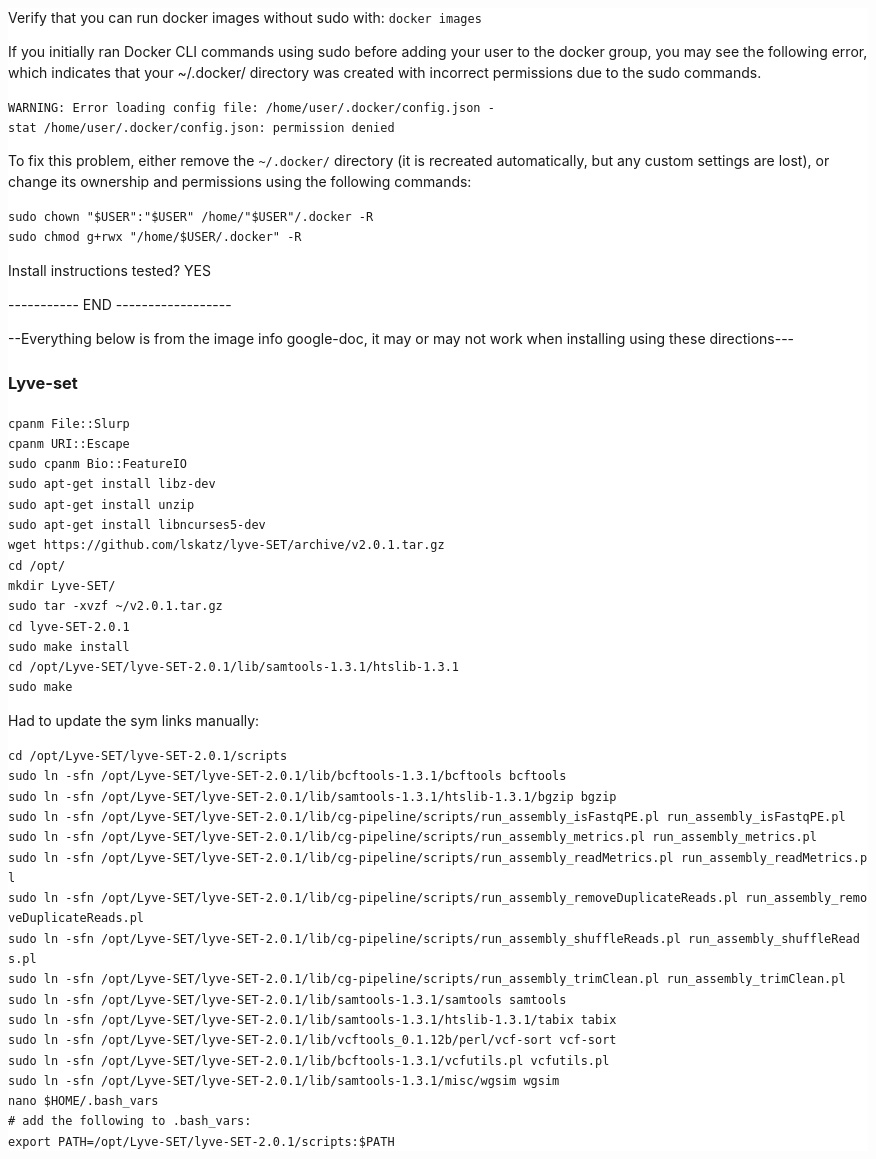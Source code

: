 Verify that you can run docker images without sudo with:
`docker images`

If you initially ran Docker CLI commands using sudo before adding your user to the docker group, you may see the following error, which indicates that your ~/.docker/ directory was created with incorrect permissions due to the sudo commands.
```
WARNING: Error loading config file: /home/user/.docker/config.json -
stat /home/user/.docker/config.json: permission denied
```
To fix this problem, either remove the `~/.docker/` directory (it is recreated automatically, but any custom settings are lost), or change its ownership and permissions using the following commands:
```
sudo chown "$USER":"$USER" /home/"$USER"/.docker -R
sudo chmod g+rwx "/home/$USER/.docker" -R
```
Install instructions tested? YES

----------- END ------------------

--Everything below is from the image info google-doc, it may or may not work when installing using these directions---

### Lyve-set
```
cpanm File::Slurp
cpanm URI::Escape
sudo cpanm Bio::FeatureIO
sudo apt-get install libz-dev
sudo apt-get install unzip
sudo apt-get install libncurses5-dev
wget https://github.com/lskatz/lyve-SET/archive/v2.0.1.tar.gz
cd /opt/
mkdir Lyve-SET/
sudo tar -xvzf ~/v2.0.1.tar.gz
cd lyve-SET-2.0.1
sudo make install
cd /opt/Lyve-SET/lyve-SET-2.0.1/lib/samtools-1.3.1/htslib-1.3.1 
sudo make
```
Had to update the sym links manually:
```
cd /opt/Lyve-SET/lyve-SET-2.0.1/scripts
sudo ln -sfn /opt/Lyve-SET/lyve-SET-2.0.1/lib/bcftools-1.3.1/bcftools bcftools
sudo ln -sfn /opt/Lyve-SET/lyve-SET-2.0.1/lib/samtools-1.3.1/htslib-1.3.1/bgzip bgzip
sudo ln -sfn /opt/Lyve-SET/lyve-SET-2.0.1/lib/cg-pipeline/scripts/run_assembly_isFastqPE.pl run_assembly_isFastqPE.pl
sudo ln -sfn /opt/Lyve-SET/lyve-SET-2.0.1/lib/cg-pipeline/scripts/run_assembly_metrics.pl run_assembly_metrics.pl
sudo ln -sfn /opt/Lyve-SET/lyve-SET-2.0.1/lib/cg-pipeline/scripts/run_assembly_readMetrics.pl run_assembly_readMetrics.pl
sudo ln -sfn /opt/Lyve-SET/lyve-SET-2.0.1/lib/cg-pipeline/scripts/run_assembly_removeDuplicateReads.pl run_assembly_removeDuplicateReads.pl
sudo ln -sfn /opt/Lyve-SET/lyve-SET-2.0.1/lib/cg-pipeline/scripts/run_assembly_shuffleReads.pl run_assembly_shuffleReads.pl
sudo ln -sfn /opt/Lyve-SET/lyve-SET-2.0.1/lib/cg-pipeline/scripts/run_assembly_trimClean.pl run_assembly_trimClean.pl
sudo ln -sfn /opt/Lyve-SET/lyve-SET-2.0.1/lib/samtools-1.3.1/samtools samtools
sudo ln -sfn /opt/Lyve-SET/lyve-SET-2.0.1/lib/samtools-1.3.1/htslib-1.3.1/tabix tabix
sudo ln -sfn /opt/Lyve-SET/lyve-SET-2.0.1/lib/vcftools_0.1.12b/perl/vcf-sort vcf-sort
sudo ln -sfn /opt/Lyve-SET/lyve-SET-2.0.1/lib/bcftools-1.3.1/vcfutils.pl vcfutils.pl
sudo ln -sfn /opt/Lyve-SET/lyve-SET-2.0.1/lib/samtools-1.3.1/misc/wgsim wgsim
nano $HOME/.bash_vars
# add the following to .bash_vars: 
export PATH=/opt/Lyve-SET/lyve-SET-2.0.1/scripts:$PATH
```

### TASK REQUIREMENTS
Wherever the word "images" appears in the entries above, copy that line.

### COMPLETED TASK
: Verify that you can run docker images without sudo with:
`docker images`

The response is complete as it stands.